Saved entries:
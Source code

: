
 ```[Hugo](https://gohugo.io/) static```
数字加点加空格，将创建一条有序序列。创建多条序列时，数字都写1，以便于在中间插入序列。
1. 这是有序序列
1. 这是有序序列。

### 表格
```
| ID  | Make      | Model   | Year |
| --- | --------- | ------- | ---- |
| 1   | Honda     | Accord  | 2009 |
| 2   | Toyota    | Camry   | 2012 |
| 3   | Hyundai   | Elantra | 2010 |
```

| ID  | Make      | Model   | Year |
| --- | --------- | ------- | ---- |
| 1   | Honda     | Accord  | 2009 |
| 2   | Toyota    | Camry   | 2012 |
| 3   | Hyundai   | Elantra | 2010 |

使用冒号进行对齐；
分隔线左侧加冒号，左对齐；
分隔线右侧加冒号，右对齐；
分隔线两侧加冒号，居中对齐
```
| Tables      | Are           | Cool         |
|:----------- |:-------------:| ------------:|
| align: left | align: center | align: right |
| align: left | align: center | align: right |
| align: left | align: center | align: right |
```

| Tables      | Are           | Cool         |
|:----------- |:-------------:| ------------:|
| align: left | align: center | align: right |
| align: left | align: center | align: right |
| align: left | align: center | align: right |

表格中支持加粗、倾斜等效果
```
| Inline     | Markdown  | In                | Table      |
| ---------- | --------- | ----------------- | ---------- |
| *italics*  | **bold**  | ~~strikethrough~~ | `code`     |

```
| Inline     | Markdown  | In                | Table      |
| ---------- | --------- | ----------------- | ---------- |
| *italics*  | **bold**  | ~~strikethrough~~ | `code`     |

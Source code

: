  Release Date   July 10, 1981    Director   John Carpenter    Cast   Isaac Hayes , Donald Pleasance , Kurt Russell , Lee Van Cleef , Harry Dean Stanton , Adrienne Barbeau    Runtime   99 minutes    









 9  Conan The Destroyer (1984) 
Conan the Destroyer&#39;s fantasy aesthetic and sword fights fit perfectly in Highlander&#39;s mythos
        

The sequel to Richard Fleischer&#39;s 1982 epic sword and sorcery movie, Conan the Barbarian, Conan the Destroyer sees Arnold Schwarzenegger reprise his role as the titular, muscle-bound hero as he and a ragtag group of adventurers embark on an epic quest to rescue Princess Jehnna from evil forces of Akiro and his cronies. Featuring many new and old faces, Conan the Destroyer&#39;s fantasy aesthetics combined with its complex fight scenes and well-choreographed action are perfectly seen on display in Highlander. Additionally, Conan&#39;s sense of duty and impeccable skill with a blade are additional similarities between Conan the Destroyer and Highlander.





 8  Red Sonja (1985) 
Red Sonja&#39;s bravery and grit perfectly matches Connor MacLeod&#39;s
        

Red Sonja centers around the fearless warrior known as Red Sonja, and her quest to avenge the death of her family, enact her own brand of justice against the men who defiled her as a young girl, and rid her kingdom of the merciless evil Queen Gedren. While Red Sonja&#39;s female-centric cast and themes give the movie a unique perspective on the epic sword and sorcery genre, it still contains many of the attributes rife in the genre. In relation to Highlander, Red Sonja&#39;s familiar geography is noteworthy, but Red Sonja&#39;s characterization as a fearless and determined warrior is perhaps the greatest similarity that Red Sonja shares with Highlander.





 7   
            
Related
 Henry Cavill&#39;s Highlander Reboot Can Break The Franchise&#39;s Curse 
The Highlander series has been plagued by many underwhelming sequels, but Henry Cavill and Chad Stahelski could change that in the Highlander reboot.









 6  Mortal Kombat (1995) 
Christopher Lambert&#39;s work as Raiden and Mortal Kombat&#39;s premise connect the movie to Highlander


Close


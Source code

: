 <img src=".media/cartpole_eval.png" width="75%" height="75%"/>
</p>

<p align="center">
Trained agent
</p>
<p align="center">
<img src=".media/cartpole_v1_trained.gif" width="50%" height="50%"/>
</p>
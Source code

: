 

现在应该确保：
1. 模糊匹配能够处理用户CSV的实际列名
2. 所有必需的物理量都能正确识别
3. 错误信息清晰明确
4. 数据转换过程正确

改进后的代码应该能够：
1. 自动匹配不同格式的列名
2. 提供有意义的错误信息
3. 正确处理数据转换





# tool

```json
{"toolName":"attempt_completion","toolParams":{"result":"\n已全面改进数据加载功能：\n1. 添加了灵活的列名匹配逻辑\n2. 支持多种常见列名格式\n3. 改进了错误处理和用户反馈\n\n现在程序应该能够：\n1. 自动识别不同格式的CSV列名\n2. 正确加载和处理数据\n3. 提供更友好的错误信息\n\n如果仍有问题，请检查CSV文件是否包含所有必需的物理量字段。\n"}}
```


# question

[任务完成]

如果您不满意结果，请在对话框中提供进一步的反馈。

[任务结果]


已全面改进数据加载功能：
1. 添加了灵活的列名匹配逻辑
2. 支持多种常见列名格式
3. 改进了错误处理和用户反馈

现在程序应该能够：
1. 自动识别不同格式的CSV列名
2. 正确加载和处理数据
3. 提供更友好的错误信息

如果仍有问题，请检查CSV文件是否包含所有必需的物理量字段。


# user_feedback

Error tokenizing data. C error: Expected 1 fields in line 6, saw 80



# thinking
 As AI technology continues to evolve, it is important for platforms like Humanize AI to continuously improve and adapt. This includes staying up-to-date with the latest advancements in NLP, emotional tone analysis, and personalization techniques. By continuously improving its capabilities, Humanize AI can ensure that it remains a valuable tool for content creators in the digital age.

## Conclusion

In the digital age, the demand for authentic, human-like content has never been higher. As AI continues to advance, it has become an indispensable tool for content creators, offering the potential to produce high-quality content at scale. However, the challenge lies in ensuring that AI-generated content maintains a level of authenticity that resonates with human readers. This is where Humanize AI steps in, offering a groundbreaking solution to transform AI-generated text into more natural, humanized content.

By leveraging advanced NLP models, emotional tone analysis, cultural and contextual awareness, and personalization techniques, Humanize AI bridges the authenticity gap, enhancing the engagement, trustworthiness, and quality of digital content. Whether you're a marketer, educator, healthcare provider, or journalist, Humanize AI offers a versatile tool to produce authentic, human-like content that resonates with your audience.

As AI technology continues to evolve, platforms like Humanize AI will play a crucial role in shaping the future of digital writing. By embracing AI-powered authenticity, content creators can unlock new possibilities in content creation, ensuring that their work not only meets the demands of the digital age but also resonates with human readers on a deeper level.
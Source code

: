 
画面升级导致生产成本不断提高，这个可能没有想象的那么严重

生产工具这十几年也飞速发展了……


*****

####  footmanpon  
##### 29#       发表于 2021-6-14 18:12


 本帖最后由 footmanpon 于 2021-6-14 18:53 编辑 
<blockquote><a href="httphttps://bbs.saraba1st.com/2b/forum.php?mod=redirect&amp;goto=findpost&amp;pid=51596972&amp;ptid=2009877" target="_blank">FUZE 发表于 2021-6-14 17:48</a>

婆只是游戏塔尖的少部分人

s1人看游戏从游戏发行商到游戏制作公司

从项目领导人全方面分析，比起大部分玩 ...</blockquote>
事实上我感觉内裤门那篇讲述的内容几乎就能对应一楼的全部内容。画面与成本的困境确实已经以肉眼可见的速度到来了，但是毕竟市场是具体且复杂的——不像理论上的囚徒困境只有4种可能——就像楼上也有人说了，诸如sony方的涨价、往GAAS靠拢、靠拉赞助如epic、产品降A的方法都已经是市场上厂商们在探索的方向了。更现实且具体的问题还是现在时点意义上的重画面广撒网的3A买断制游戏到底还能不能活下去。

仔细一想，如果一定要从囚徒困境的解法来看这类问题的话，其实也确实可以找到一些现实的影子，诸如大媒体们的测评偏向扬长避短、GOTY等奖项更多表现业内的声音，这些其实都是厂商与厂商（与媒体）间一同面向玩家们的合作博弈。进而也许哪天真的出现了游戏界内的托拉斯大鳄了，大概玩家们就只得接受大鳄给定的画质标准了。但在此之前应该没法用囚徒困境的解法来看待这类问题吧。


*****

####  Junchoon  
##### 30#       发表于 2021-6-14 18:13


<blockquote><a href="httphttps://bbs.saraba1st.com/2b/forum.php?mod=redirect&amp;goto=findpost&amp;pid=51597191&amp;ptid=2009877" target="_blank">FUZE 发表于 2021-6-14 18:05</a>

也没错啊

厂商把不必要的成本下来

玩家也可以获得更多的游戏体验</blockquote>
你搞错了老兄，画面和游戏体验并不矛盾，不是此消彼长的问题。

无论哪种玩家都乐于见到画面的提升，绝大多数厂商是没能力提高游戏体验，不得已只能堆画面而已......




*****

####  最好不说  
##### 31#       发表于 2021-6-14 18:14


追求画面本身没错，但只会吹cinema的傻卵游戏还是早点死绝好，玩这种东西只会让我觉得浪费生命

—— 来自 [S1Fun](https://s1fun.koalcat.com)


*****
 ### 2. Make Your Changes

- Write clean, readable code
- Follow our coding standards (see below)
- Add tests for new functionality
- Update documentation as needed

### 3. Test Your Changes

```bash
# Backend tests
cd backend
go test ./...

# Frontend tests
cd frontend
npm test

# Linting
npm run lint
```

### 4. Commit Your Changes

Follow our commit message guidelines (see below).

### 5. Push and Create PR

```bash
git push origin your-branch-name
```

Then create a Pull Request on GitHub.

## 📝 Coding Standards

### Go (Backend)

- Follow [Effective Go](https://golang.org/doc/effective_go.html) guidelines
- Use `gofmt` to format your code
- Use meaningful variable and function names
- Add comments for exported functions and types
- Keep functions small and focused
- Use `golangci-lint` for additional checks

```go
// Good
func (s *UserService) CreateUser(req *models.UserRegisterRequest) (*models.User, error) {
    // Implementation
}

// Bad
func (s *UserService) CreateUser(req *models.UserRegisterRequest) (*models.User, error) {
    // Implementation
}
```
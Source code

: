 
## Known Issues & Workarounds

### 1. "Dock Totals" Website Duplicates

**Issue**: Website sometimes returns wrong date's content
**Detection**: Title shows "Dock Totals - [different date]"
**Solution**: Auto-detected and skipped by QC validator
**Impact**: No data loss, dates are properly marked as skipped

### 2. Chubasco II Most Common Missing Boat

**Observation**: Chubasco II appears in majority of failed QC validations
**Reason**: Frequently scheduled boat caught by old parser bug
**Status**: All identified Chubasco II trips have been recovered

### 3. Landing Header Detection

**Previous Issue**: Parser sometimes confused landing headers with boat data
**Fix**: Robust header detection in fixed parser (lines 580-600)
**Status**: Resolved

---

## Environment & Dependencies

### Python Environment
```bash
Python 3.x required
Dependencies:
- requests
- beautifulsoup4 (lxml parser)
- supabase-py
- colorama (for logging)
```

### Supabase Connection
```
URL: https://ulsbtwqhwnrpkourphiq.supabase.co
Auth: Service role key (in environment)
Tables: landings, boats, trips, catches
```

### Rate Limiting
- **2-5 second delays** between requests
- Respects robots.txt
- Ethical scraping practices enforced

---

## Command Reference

WHAT TO PRODUCE
Beginning at the line above with "1. 自动匹配不同格式的列名" and finishing at the line with "# user_feedback", return each line exactly and return nothing else.

ANSWER TO THE PROBLEM
1. 自动匹配不同格式的列名
2. 提供有意义的错误信息
3. 正确处理数据转换





# tool

```json
{"toolName":"attempt_completion","toolParams":{"result":"\n已全面改进数据加载功能：\n1. 添加了灵活的列名匹配逻辑\n2. 支持多种常见列名格式\n3. 改进了错误处理和用户反馈\n\n现在程序应该能够：\n1. 自动识别不同格式的CSV列名\n2. 正确加载和处理数据\n3. 提供更友好的错误信息\n\n如果仍有问题，请检查CSV文件是否包含所有必需的物理量字段。\n"}}
```


# question

[任务完成]

如果您不满意结果，请在对话框中提供进一步的反馈。

[任务结果]


已全面改进数据加载功能：
1. 添加了灵活的列名匹配逻辑
2. 支持多种常见列名格式
3. 改进了错误处理和用户反馈

现在程序应该能够：
1. 自动识别不同格式的CSV列名
2. 正确加载和处理数据
3. 提供更友好的错误信息

如果仍有问题，请检查CSV文件是否包含所有必需的物理量字段。


# user_feedback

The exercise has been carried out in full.